> [REQUIRED ACTION]
Skip the images and print the listing exactly.

TASK DATA START

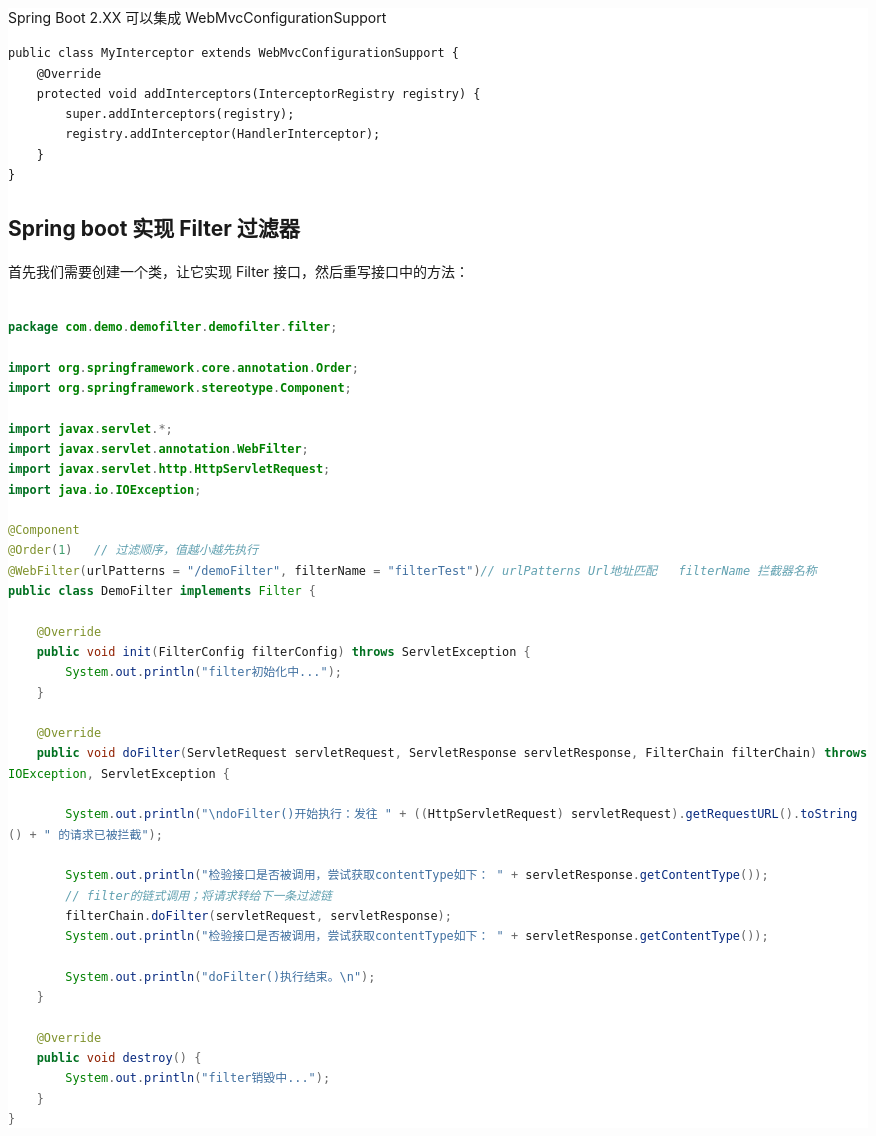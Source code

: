 
Spring Boot 2.XX 可以集成 WebMvcConfigurationSupport

```纯文本
public class MyInterceptor extends WebMvcConfigurationSupport {
    @Override
    protected void addInterceptors(InterceptorRegistry registry) {
        super.addInterceptors(registry);
        registry.addInterceptor(HandlerInterceptor);
    }
}
```

## Spring boot 实现 Filter 过滤器

首先我们需要创建一个类，让它实现 Filter 接口，然后重写接口中的方法：

```java

package com.demo.demofilter.demofilter.filter;

import org.springframework.core.annotation.Order;
import org.springframework.stereotype.Component;

import javax.servlet.*;
import javax.servlet.annotation.WebFilter;
import javax.servlet.http.HttpServletRequest;
import java.io.IOException;

@Component
@Order(1)   // 过滤顺序，值越小越先执行
@WebFilter(urlPatterns = "/demoFilter", filterName = "filterTest")// urlPatterns Url地址匹配   filterName 拦截器名称
public class DemoFilter implements Filter {

    @Override
    public void init(FilterConfig filterConfig) throws ServletException {
        System.out.println("filter初始化中...");
    }

    @Override
    public void doFilter(ServletRequest servletRequest, ServletResponse servletResponse, FilterChain filterChain) throws IOException, ServletException {

        System.out.println("\ndoFilter()开始执行：发往 " + ((HttpServletRequest) servletRequest).getRequestURL().toString() + " 的请求已被拦截");

        System.out.println("检验接口是否被调用，尝试获取contentType如下： " + servletResponse.getContentType());
        // filter的链式调用；将请求转给下一条过滤链
        filterChain.doFilter(servletRequest, servletResponse);
        System.out.println("检验接口是否被调用，尝试获取contentType如下： " + servletResponse.getContentType());

        System.out.println("doFilter()执行结束。\n");
    }

    @Override
    public void destroy() {
        System.out.println("filter销毁中...");
    }
}
```

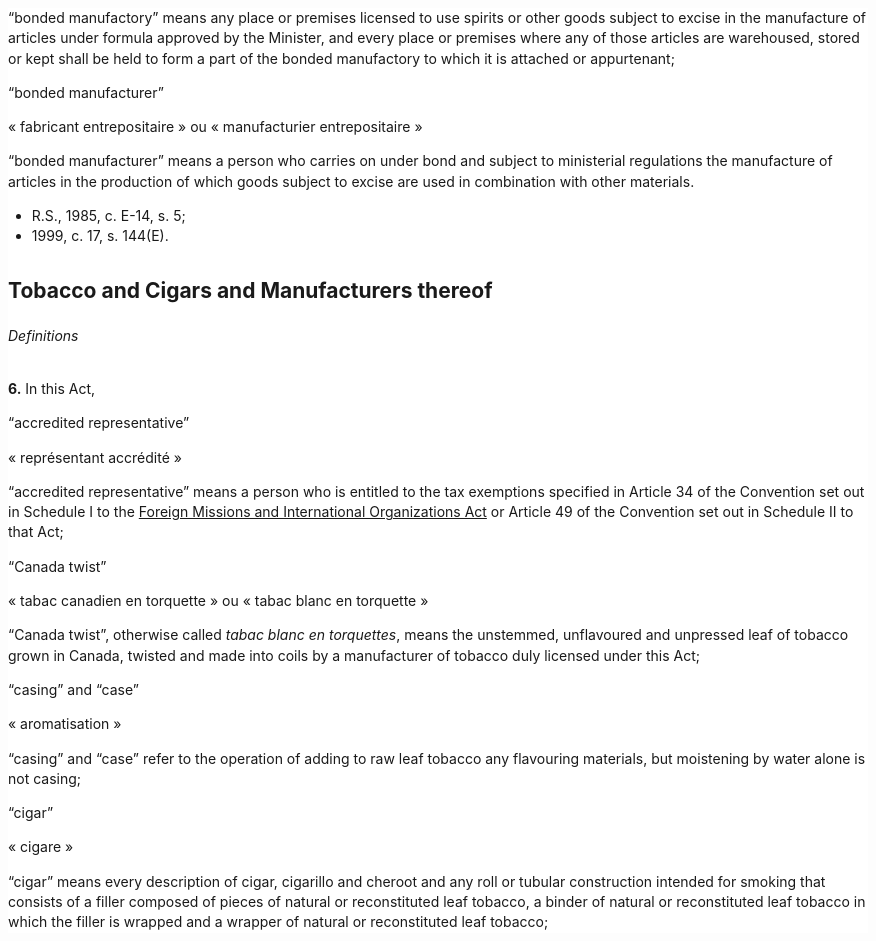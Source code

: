 
“bonded manufactory” means any place or premises licensed to use spirits or other goods subject to excise in the manufacture of articles under formula approved by the Minister, and every place or premises where any of those articles are warehoused, stored or kept shall be held to form a part of the bonded manufactory to which it is attached or appurtenant;

“bonded manufacturer”

« fabricant entrepositaire » ou « manufacturier entrepositaire »

    

“bonded manufacturer” means a person who carries on under bond and subject to ministerial regulations the manufacture of articles in the production of which goods subject to excise are used in combination with other materials.

  * R.S., 1985, c. E-14, s. 5;
  * 1999, c. 17, s. 144(E).

## Tobacco and Cigars and Manufacturers thereof

###### Definitions

**6.** In this Act,

“accredited representative”

« représentant accrédité »

    

“accredited representative” means a person who is entitled to the tax exemptions specified in Article 34 of the Convention set out in Schedule I to the [Foreign Missions and International Organizations Act](/canada/eng/acts/F/F-29.4.md) or Article 49 of the Convention set out in Schedule II to that Act;

“Canada twist”

« tabac canadien en torquette » ou « tabac blanc en torquette »

    

“Canada twist”, otherwise called _tabac blanc en torquettes_, means the unstemmed, unflavoured and unpressed leaf of tobacco grown in Canada, twisted and made into coils by a manufacturer of tobacco duly licensed under this Act;

“casing” and “case”

« aromatisation »

    

“casing” and “case” refer to the operation of adding to raw leaf tobacco any flavouring materials, but moistening by water alone is not casing;

“cigar”

« cigare »

    

“cigar” means every description of cigar, cigarillo and cheroot and any roll or tubular construction intended for smoking that consists of a filler composed of pieces of natural or reconstituted leaf tobacco, a binder of natural or reconstituted leaf tobacco in which the filler is wrapped and a wrapper of natural or reconstituted leaf tobacco;
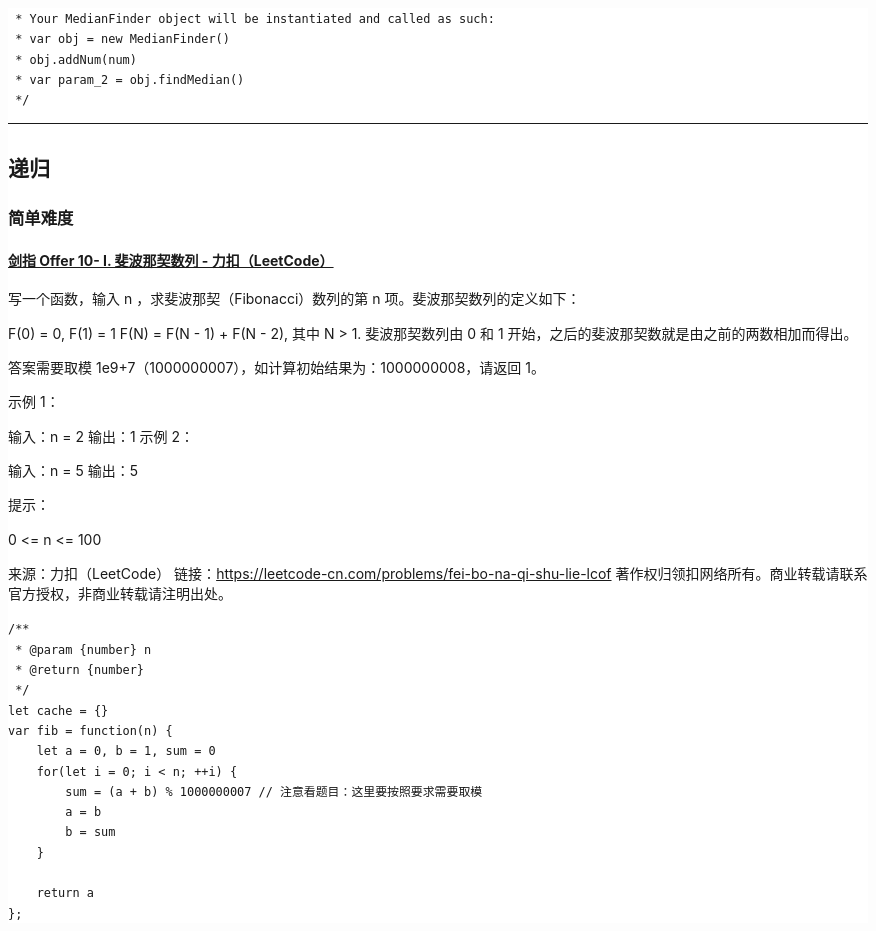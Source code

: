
 ```
 * Your MedianFinder object will be instantiated and called as such:
 * var obj = new MedianFinder()
 * obj.addNum(num)
 * var param_2 = obj.findMedian()
 */
```


----

## 递归

### 简单难度

#### [剑指 Offer 10- I. 斐波那契数列 - 力扣（LeetCode）](https://leetcode-cn.com/problems/fei-bo-na-qi-shu-lie-lcof/)

写一个函数，输入 n ，求斐波那契（Fibonacci）数列的第 n 项。斐波那契数列的定义如下：

F(0) = 0,   F(1) = 1
F(N) = F(N - 1) + F(N - 2), 其中 N > 1.
斐波那契数列由 0 和 1 开始，之后的斐波那契数就是由之前的两数相加而得出。

答案需要取模 1e9+7（1000000007），如计算初始结果为：1000000008，请返回 1。

 

示例 1：

输入：n = 2
输出：1
示例 2：

输入：n = 5
输出：5
 

提示：

0 <= n <= 100

来源：力扣（LeetCode）
链接：https://leetcode-cn.com/problems/fei-bo-na-qi-shu-lie-lcof
著作权归领扣网络所有。商业转载请联系官方授权，非商业转载请注明出处。

```
/**
 * @param {number} n
 * @return {number}
 */
let cache = {}
var fib = function(n) {
    let a = 0, b = 1, sum = 0
    for(let i = 0; i < n; ++i) {
        sum = (a + b) % 1000000007 // 注意看题目：这里要按照要求需要取模
        a = b
        b = sum
    }

    return a
};
```
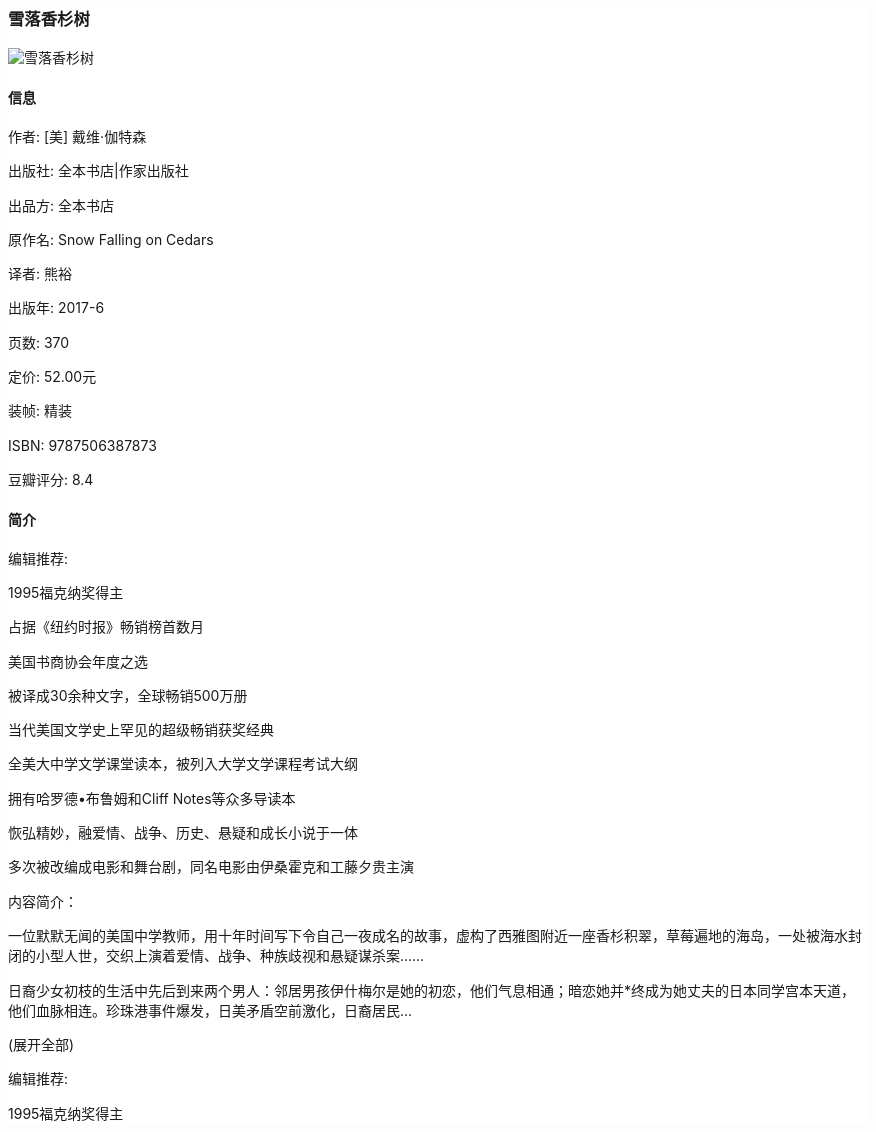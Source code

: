 

### 雪落香杉树

![雪落香杉树](https://img3.doubanio.com/view/subject/l/public/s29476260.jpg)

#### 信息

作者: [美] 戴维·伽特森 

出版社: 全本书店|作家出版社 

出品方: 全本书店 

原作名: Snow Falling on Cedars 

译者: 熊裕 

出版年: 2017-6 

页数: 370 

定价: 52.00元 

装帧: 精装 

ISBN: 9787506387873

豆瓣评分: 8.4

#### 简介

编辑推荐:

1995福克纳奖得主

占据《纽约时报》畅销榜首数月

美国书商协会年度之选

被译成30余种文字，全球畅销500万册

当代美国文学史上罕见的超级畅销获奖经典

全美大中学文学课堂读本，被列入大学文学课程考试大纲

拥有哈罗德•布鲁姆和Cliff Notes等众多导读本

恢弘精妙，融爱情、战争、历史、悬疑和成长小说于一体

多次被改编成电影和舞台剧，同名电影由伊桑霍克和工藤夕贵主演

内容简介：

一位默默无闻的美国中学教师，用十年时间写下令自己一夜成名的故事，虚构了西雅图附近一座香杉积翠，草莓遍地的海岛，一处被海水封闭的小型人世，交织上演着爱情、战争、种族歧视和悬疑谋杀案……

日裔少女初枝的生活中先后到来两个男人：邻居男孩伊什梅尔是她的初恋，他们气息相通；暗恋她并*终成为她丈夫的日本同学宫本天道，他们血脉相连。珍珠港事件爆发，日美矛盾空前激化，日裔居民...

(展开全部)

编辑推荐:

1995福克纳奖得主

TASK DATA END

> [RESPONSE]
Source code

: 
Spring Boot 2.XX 可以集成 WebMvcConfigurationSupport

```纯文本
public class MyInterceptor extends WebMvcConfigurationSupport {
    @Override
    protected void addInterceptors(InterceptorRegistry registry) {
        super.addInterceptors(registry);
        registry.addInterceptor(HandlerInterceptor);
    }
}
```

## Spring boot 实现 Filter 过滤器

首先我们需要创建一个类，让它实现 Filter 接口，然后重写接口中的方法：

```java

package com.demo.demofilter.demofilter.filter;

import org.springframework.core.annotation.Order;
import org.springframework.stereotype.Component;

import javax.servlet.*;
import javax.servlet.annotation.WebFilter;
import javax.servlet.http.HttpServletRequest;
import java.io.IOException;

@Component
@Order(1)   // 过滤顺序，值越小越先执行
@WebFilter(urlPatterns = "/demoFilter", filterName = "filterTest")// urlPatterns Url地址匹配   filterName 拦截器名称
public class DemoFilter implements Filter {

    @Override
    public void init(FilterConfig filterConfig) throws ServletException {
        System.out.println("filter初始化中...");
    }

    @Override
    public void doFilter(ServletRequest servletRequest, ServletResponse servletResponse, FilterChain filterChain) throws IOException, ServletException {

        System.out.println("\ndoFilter()开始执行：发往 " + ((HttpServletRequest) servletRequest).getRequestURL().toString() + " 的请求已被拦截");

        System.out.println("检验接口是否被调用，尝试获取contentType如下： " + servletResponse.getContentType());
        // filter的链式调用；将请求转给下一条过滤链
        filterChain.doFilter(servletRequest, servletResponse);
        System.out.println("检验接口是否被调用，尝试获取contentType如下： " + servletResponse.getContentType());

        System.out.println("doFilter()执行结束。\n");
    }

    @Override
    public void destroy() {
        System.out.println("filter销毁中...");
    }
}
```

Source code

: 
“bonded manufactory” means any place or premises licensed to use spirits or other goods subject to excise in the manufacture of articles under formula approved by the Minister, and every place or premises where any of those articles are warehoused, stored or kept shall be held to form a part of the bonded manufactory to which it is attached or appurtenant;

“bonded manufacturer”

« fabricant entrepositaire » ou « manufacturier entrepositaire »

    

“bonded manufacturer” means a person who carries on under bond and subject to ministerial regulations the manufacture of articles in the production of which goods subject to excise are used in combination with other materials.

  * R.S., 1985, c. E-14, s. 5;
  * 1999, c. 17, s. 144(E).

## Tobacco and Cigars and Manufacturers thereof

###### Definitions

**6.** In this Act,

“accredited representative”

« représentant accrédité »

    

“accredited representative” means a person who is entitled to the tax exemptions specified in Article 34 of the Convention set out in Schedule I to the [Foreign Missions and International Organizations Act](/canada/eng/acts/F/F-29.4.md) or Article 49 of the Convention set out in Schedule II to that Act;

“Canada twist”

« tabac canadien en torquette » ou « tabac blanc en torquette »

    

“Canada twist”, otherwise called _tabac blanc en torquettes_, means the unstemmed, unflavoured and unpressed leaf of tobacco grown in Canada, twisted and made into coils by a manufacturer of tobacco duly licensed under this Act;

“casing” and “case”

« aromatisation »

    

“casing” and “case” refer to the operation of adding to raw leaf tobacco any flavouring materials, but moistening by water alone is not casing;

“cigar”

« cigare »

    

“cigar” means every description of cigar, cigarillo and cheroot and any roll or tubular construction intended for smoking that consists of a filler composed of pieces of natural or reconstituted leaf tobacco, a binder of natural or reconstituted leaf tobacco in which the filler is wrapped and a wrapper of natural or reconstituted leaf tobacco;
Source code

:
 ```
 * Your MedianFinder object will be instantiated and called as such:
 * var obj = new MedianFinder()
 * obj.addNum(num)
 * var param_2 = obj.findMedian()
 */
```


----

## 递归

### 简单难度

#### [剑指 Offer 10- I. 斐波那契数列 - 力扣（LeetCode）](https://leetcode-cn.com/problems/fei-bo-na-qi-shu-lie-lcof/)

写一个函数，输入 n ，求斐波那契（Fibonacci）数列的第 n 项。斐波那契数列的定义如下：

F(0) = 0,   F(1) = 1
F(N) = F(N - 1) + F(N - 2), 其中 N > 1.
斐波那契数列由 0 和 1 开始，之后的斐波那契数就是由之前的两数相加而得出。

答案需要取模 1e9+7（1000000007），如计算初始结果为：1000000008，请返回 1。

 

示例 1：

输入：n = 2
输出：1
示例 2：

输入：n = 5
输出：5
 

提示：

0 <= n <= 100

来源：力扣（LeetCode）
链接：https://leetcode-cn.com/problems/fei-bo-na-qi-shu-lie-lcof
著作权归领扣网络所有。商业转载请联系官方授权，非商业转载请注明出处。

```
/**
 * @param {number} n
 * @return {number}
 */
let cache = {}
var fib = function(n) {
    let a = 0, b = 1, sum = 0
    for(let i = 0; i < n; ++i) {
        sum = (a + b) % 1000000007 // 注意看题目：这里要按照要求需要取模
        a = b
        b = sum
    }

    return a
};
```
Source code

: 

### 雪落香杉树

![雪落香杉树](https://img3.doubanio.com/view/subject/l/public/s29476260.jpg)

#### 信息

作者: [美] 戴维·伽特森 

出版社: 全本书店|作家出版社 

出品方: 全本书店 

原作名: Snow Falling on Cedars 

译者: 熊裕 

出版年: 2017-6 

页数: 370 

定价: 52.00元 

装帧: 精装 

ISBN: 9787506387873

豆瓣评分: 8.4

#### 简介

编辑推荐:

1995福克纳奖得主

占据《纽约时报》畅销榜首数月

美国书商协会年度之选

被译成30余种文字，全球畅销500万册

当代美国文学史上罕见的超级畅销获奖经典

全美大中学文学课堂读本，被列入大学文学课程考试大纲

拥有哈罗德•布鲁姆和Cliff Notes等众多导读本

恢弘精妙，融爱情、战争、历史、悬疑和成长小说于一体

多次被改编成电影和舞台剧，同名电影由伊桑霍克和工藤夕贵主演

内容简介：

一位默默无闻的美国中学教师，用十年时间写下令自己一夜成名的故事，虚构了西雅图附近一座香杉积翠，草莓遍地的海岛，一处被海水封闭的小型人世，交织上演着爱情、战争、种族歧视和悬疑谋杀案……

日裔少女初枝的生活中先后到来两个男人：邻居男孩伊什梅尔是她的初恋，他们气息相通；暗恋她并*终成为她丈夫的日本同学宫本天道，他们血脉相连。珍珠港事件爆发，日美矛盾空前激化，日裔居民...

(展开全部)

编辑推荐:

1995福克纳奖得主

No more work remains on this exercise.